Um dos policiais da Polícia Civil do Rio de Janeiro que participou da licitação e compra, patrocinada pelo senador Flávio Bolsonaro (PSL-RJ), de 500 fuzis da multinacional Sig Sauer participou de reuniões para divulgar as armas da empresa para outros órgãos e Estados.
A Sig Sauer venceu a licitação com uma proposta total de R$ 3,8 milhões.

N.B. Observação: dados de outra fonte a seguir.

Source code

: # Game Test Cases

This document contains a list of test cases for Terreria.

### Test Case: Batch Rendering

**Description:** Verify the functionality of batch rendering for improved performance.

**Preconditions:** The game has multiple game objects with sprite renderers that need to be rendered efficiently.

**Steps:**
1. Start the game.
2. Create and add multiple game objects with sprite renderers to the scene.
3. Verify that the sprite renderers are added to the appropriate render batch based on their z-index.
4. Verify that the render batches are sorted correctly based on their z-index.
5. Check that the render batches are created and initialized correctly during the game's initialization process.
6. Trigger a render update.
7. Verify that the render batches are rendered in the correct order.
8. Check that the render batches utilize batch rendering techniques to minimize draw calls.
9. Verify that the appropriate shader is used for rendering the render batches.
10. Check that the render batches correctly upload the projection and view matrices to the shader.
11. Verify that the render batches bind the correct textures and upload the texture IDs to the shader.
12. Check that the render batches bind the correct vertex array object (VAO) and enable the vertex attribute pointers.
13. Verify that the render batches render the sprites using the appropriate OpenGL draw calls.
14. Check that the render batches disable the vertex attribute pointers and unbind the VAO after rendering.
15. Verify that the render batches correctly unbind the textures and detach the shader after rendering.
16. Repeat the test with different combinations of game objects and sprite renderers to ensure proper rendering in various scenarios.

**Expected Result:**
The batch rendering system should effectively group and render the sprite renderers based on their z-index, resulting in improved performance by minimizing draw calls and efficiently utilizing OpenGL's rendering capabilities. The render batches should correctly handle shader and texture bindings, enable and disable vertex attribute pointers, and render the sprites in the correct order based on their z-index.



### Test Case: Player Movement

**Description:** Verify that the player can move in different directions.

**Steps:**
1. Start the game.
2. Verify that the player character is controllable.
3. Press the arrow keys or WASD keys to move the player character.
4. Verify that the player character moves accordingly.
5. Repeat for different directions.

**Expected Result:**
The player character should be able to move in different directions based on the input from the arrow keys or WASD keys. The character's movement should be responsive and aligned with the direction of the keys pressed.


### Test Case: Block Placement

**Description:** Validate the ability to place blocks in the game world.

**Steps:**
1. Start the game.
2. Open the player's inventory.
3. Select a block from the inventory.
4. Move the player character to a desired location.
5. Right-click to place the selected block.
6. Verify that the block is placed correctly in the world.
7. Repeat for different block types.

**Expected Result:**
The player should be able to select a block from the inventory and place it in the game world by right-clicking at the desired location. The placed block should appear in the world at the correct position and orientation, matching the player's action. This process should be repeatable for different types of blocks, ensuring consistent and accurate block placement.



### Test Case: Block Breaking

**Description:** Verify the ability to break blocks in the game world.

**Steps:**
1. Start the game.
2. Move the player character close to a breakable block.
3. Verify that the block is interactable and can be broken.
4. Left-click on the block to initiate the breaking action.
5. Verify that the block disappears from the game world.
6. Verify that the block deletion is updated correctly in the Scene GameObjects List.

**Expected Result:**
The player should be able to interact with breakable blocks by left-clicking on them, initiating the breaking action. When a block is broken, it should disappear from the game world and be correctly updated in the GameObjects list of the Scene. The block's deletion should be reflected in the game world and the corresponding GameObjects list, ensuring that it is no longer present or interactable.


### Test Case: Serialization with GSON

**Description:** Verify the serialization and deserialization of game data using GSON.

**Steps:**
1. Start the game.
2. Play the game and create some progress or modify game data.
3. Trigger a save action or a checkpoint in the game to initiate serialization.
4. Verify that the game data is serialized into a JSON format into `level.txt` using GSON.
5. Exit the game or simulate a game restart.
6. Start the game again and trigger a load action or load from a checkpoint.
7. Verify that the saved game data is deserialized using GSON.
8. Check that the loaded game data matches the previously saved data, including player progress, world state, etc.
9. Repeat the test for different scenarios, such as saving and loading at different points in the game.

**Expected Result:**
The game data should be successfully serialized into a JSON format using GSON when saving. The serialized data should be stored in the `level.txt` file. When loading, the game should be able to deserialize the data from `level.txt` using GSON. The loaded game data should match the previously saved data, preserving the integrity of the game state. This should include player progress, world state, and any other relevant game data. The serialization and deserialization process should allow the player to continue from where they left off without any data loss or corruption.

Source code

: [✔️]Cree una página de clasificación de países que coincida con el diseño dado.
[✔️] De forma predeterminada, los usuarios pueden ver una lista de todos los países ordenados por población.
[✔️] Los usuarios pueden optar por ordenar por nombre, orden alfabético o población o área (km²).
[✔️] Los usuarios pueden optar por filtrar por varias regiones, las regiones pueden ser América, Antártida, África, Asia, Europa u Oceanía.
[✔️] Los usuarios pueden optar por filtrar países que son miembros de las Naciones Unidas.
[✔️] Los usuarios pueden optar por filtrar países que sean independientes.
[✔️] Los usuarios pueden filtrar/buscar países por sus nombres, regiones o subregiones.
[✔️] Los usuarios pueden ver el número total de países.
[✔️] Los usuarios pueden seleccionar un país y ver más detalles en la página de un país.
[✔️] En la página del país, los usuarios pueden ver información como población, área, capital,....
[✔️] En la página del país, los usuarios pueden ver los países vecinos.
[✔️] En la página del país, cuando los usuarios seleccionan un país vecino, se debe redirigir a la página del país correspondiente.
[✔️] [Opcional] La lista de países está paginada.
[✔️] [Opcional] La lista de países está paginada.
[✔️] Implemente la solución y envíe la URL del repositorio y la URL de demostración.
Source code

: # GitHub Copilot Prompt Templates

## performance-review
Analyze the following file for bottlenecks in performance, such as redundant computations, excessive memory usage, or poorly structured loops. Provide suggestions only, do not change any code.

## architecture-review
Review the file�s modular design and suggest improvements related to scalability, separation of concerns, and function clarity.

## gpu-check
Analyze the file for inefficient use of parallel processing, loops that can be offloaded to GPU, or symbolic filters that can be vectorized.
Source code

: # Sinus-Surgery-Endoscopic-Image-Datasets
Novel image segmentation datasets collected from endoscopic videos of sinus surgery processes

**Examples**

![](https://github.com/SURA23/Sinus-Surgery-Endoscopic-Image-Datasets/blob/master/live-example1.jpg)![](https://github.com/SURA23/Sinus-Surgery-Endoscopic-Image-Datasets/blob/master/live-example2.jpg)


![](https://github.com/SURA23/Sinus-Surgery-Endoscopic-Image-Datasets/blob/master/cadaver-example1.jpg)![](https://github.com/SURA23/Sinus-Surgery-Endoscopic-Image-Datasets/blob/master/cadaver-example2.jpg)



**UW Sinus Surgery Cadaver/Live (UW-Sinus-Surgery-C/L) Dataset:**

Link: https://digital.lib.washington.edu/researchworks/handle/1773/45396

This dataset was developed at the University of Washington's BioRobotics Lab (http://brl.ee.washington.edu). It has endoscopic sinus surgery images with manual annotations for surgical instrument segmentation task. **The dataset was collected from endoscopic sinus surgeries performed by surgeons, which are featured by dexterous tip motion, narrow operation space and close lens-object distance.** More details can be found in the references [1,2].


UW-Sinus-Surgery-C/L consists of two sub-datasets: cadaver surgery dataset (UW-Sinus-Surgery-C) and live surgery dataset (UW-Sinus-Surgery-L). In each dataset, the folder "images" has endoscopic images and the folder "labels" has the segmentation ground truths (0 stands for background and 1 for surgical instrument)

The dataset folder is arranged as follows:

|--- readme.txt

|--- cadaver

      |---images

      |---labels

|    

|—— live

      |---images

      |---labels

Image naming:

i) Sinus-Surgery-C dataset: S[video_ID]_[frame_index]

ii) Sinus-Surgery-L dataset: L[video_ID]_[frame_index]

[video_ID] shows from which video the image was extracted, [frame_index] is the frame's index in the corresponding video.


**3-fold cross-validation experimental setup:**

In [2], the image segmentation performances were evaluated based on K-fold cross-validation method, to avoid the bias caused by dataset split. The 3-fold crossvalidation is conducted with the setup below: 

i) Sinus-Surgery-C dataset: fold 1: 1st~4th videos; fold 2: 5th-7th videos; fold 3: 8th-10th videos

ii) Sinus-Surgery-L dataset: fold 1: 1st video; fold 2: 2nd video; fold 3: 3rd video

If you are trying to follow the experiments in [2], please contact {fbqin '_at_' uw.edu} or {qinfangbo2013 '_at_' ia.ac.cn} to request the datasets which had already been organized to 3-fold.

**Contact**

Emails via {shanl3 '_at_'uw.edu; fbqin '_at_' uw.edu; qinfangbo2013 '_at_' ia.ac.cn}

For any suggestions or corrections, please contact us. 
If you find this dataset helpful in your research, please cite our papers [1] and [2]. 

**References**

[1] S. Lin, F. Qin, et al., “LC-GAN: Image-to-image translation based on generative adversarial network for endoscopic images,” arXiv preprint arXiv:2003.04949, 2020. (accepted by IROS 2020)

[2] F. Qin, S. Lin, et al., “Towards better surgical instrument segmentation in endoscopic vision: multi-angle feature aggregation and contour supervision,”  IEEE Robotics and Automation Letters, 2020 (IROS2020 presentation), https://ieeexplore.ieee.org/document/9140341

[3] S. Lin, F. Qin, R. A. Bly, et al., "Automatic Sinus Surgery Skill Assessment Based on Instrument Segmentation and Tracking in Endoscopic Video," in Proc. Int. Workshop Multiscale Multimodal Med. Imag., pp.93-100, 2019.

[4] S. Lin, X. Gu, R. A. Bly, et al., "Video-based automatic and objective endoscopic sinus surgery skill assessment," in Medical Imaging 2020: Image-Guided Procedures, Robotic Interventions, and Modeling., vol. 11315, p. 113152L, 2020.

A compra só se efetivou depois que Flávio Bolsonaro conseguiu que a Secretaria Nacional de Segurança Pública (Senasp), órgão do Ministério da Justiça, liberasse R$ 3 milhões.
“Viabilizei, por meio do Ministério da Justiça, a liberação de aproximadamente R$ 3 milhões em recursos extraorçamentários para a aquisição de 343 fuzis para a Polícia Civil do RJ. Além de bem equipar os nossos policiais, a aquisição destes fuzis vai proporcionar mais segurança ao cidadão do estado do Rio de Janeiro”, anunciou Flávio Bolsonaro na época, nas redes sociais.
A Polícia Civil fez exigências incomuns que favoreceram a Sig Sauer no processo de licitação.
O chefe da Sig Sauer no Brasil, Marcelo Costa, tem reuniões frequentes com membros da família Bolsonaro. O deputado Eduardo Bolsonaro (PSL-RJ) defendeu na Câmara que a Imbel (Indústria de Material Bélico Brasil), ligada ao Exército, deveria fabricar armas desenvolvidas pela Sig Sauer.
Em nota, Flávio Bolsonaro alegou que não tinha informações das irregularidades. “O senador Flávio Bolsonaro afirma ainda que não tinha qualquer informação sobre indícios de irregularidades quando intercedeu pela Polícia Civil do Rio de Janeiro, sabia apenas que a corporação precisava se equipar para fazer frente ao arsenal crescente do crime organizado”, diz a nota.
Um dos três policiais da Polícia Civil do Rio de Janeiro que foram designados para apurar a parte técnica da licitação, o inspetor Manoel Hermida Lage, atua como instrutor de tiro da Sig Sauer e participa de reuniões para fazer propaganda da empresa e tentar vender equipamentos.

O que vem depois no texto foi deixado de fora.